_REQUIRED WORK:_
Report, word for word, every line of the material that contains "into".

_THE DATA:_
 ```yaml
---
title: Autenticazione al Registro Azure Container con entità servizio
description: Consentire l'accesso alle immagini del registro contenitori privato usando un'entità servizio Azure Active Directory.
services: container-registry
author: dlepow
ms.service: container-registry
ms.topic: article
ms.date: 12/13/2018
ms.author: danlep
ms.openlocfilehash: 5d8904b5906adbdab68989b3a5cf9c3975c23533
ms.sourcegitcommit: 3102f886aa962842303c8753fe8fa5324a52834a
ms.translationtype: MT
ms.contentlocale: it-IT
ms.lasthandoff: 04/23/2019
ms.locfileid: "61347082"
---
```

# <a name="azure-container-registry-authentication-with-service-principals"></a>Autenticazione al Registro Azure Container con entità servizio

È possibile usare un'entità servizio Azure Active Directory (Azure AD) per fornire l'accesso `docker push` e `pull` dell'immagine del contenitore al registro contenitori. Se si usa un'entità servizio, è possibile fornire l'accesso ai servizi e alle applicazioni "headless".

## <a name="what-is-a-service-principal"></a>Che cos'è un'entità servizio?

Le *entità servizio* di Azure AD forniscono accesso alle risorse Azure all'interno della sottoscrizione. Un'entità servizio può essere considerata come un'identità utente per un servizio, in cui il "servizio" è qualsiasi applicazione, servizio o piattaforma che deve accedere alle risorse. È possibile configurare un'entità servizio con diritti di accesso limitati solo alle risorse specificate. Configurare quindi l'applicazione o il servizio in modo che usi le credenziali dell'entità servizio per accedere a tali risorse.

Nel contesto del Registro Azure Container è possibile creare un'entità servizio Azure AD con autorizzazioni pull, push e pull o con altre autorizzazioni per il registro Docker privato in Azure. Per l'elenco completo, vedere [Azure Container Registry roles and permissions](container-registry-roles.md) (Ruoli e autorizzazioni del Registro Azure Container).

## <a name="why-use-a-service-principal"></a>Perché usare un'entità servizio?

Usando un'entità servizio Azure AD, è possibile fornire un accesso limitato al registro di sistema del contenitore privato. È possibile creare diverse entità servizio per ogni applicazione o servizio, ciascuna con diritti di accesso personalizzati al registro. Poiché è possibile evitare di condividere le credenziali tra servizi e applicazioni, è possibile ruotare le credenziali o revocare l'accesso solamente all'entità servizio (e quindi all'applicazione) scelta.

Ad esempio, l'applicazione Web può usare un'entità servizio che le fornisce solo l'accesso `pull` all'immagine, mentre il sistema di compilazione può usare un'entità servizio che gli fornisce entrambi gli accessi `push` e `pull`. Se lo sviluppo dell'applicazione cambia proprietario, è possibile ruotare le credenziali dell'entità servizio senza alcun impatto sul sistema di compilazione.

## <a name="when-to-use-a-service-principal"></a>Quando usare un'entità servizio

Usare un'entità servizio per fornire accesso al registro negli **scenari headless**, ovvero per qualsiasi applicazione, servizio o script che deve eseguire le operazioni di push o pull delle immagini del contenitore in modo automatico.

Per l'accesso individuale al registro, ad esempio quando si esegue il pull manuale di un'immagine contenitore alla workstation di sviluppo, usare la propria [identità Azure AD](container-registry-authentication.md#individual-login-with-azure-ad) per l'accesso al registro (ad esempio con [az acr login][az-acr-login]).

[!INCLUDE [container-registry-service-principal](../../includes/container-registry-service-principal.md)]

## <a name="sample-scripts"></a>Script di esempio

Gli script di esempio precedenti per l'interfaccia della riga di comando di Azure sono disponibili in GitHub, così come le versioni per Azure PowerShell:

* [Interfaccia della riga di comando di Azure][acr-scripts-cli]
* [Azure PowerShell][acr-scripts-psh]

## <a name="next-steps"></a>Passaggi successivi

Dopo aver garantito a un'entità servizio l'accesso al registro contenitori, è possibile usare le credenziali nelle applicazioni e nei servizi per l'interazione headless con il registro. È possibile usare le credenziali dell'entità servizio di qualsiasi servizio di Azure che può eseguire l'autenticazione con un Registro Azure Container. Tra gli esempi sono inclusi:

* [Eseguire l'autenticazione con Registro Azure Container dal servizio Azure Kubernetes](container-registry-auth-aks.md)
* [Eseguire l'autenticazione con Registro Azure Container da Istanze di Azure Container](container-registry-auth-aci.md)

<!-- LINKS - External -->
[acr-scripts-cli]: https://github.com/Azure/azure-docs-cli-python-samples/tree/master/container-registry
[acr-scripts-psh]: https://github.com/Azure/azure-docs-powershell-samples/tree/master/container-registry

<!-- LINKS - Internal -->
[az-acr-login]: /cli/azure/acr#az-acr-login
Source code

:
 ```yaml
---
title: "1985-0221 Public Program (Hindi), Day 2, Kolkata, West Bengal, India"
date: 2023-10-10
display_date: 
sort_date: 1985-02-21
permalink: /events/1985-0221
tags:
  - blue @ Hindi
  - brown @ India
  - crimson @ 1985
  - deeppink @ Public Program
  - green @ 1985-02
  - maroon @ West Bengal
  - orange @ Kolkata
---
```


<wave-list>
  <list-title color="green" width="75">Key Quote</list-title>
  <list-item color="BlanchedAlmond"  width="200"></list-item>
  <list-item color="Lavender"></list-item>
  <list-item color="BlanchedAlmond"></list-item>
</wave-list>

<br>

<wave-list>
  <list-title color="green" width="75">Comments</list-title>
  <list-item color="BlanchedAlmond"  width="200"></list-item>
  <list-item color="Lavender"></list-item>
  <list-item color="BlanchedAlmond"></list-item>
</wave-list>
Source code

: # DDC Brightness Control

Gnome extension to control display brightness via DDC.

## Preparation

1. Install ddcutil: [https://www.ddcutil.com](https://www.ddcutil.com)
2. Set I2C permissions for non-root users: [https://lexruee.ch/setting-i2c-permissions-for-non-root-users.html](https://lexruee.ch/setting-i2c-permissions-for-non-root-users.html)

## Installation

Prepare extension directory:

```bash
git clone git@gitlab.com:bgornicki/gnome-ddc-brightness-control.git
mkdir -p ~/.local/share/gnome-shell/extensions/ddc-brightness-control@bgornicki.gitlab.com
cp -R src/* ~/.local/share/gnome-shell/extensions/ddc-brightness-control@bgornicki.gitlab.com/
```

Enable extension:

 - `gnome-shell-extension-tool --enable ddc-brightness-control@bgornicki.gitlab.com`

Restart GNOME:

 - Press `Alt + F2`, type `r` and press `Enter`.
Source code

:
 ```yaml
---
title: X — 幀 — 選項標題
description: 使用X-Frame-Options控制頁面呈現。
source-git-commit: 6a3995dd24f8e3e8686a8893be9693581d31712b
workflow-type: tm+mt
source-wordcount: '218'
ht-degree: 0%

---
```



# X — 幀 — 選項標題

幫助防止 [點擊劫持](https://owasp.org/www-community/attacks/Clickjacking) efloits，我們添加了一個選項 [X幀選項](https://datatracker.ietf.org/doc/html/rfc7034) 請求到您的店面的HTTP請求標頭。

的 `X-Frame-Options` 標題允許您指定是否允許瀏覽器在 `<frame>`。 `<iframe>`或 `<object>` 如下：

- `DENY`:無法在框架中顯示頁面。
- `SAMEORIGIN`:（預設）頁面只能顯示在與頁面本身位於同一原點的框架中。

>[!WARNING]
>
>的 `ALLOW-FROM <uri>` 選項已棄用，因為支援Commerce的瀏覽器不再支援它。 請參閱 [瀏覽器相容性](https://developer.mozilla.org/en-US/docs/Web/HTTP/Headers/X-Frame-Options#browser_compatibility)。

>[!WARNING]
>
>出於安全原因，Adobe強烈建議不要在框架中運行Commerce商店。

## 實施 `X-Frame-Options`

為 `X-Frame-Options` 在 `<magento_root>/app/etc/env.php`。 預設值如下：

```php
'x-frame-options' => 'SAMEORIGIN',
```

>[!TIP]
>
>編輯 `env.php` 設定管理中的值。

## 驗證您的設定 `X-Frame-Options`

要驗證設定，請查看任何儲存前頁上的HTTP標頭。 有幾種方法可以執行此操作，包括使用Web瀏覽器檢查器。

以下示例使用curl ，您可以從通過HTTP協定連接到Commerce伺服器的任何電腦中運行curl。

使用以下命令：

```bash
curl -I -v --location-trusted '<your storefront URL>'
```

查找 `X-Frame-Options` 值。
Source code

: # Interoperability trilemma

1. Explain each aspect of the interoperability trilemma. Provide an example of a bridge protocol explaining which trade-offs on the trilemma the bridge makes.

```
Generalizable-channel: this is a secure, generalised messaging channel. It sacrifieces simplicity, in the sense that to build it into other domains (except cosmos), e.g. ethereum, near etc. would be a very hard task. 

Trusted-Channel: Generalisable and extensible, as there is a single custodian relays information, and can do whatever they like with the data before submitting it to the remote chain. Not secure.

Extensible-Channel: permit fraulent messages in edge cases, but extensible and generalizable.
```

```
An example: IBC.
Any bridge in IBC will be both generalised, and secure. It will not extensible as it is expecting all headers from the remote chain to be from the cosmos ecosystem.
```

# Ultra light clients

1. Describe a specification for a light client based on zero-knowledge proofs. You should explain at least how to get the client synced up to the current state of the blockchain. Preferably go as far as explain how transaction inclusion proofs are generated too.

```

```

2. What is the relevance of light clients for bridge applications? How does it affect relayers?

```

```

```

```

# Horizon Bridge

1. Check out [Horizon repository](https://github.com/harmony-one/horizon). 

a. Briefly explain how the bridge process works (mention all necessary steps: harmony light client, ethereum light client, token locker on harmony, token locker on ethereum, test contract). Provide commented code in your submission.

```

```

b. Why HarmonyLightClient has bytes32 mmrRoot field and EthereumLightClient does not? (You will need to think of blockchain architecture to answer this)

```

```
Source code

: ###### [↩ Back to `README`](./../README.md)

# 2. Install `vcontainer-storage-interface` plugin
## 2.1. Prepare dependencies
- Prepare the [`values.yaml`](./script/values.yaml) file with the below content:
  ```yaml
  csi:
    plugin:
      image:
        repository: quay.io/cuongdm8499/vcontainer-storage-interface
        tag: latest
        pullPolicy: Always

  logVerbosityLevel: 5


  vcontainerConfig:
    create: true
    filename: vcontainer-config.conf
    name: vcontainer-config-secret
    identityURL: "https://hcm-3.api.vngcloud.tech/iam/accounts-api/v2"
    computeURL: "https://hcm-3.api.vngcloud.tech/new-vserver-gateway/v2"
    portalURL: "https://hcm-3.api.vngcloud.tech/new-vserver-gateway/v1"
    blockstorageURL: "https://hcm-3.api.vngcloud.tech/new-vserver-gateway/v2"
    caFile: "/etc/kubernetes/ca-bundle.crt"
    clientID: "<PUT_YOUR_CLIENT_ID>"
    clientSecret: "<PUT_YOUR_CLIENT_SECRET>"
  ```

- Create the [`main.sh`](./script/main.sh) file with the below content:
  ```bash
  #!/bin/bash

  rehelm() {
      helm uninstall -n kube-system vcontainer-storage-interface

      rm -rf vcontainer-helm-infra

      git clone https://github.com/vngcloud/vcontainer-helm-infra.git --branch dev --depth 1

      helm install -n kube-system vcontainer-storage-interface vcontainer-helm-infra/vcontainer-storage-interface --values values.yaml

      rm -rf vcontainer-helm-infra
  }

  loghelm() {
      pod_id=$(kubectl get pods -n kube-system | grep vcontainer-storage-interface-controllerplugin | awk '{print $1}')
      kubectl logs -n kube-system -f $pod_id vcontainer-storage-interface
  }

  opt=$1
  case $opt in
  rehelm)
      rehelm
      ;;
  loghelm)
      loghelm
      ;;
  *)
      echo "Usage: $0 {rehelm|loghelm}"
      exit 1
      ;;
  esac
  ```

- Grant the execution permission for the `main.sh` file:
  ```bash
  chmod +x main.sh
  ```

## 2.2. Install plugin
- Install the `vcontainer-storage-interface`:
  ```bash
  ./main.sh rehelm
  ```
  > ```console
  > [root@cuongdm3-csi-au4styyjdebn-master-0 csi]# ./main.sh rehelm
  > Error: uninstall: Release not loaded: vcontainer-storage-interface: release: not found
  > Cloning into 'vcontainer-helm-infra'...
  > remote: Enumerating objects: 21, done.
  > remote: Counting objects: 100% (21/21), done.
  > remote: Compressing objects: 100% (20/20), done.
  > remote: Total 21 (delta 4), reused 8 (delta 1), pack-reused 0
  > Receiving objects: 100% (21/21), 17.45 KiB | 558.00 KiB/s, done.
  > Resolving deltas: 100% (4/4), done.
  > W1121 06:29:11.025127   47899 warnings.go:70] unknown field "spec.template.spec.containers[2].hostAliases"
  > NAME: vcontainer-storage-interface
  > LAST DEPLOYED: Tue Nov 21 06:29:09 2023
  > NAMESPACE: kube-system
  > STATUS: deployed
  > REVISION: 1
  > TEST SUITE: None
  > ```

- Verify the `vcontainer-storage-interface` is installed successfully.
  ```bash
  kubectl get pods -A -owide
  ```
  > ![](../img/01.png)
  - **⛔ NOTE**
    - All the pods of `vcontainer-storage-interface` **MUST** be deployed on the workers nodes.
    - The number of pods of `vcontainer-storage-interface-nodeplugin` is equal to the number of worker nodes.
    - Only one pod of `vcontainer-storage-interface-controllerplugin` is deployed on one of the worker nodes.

_THE ANSWER:_
Generalizable-channel: this is a secure, generalised messaging channel. It sacrifieces simplicity, in the sense that to build it into other domains (except cosmos), e.g. ethereum, near etc. would be a very hard task. 
  > Cloning into 'vcontainer-helm-infra'...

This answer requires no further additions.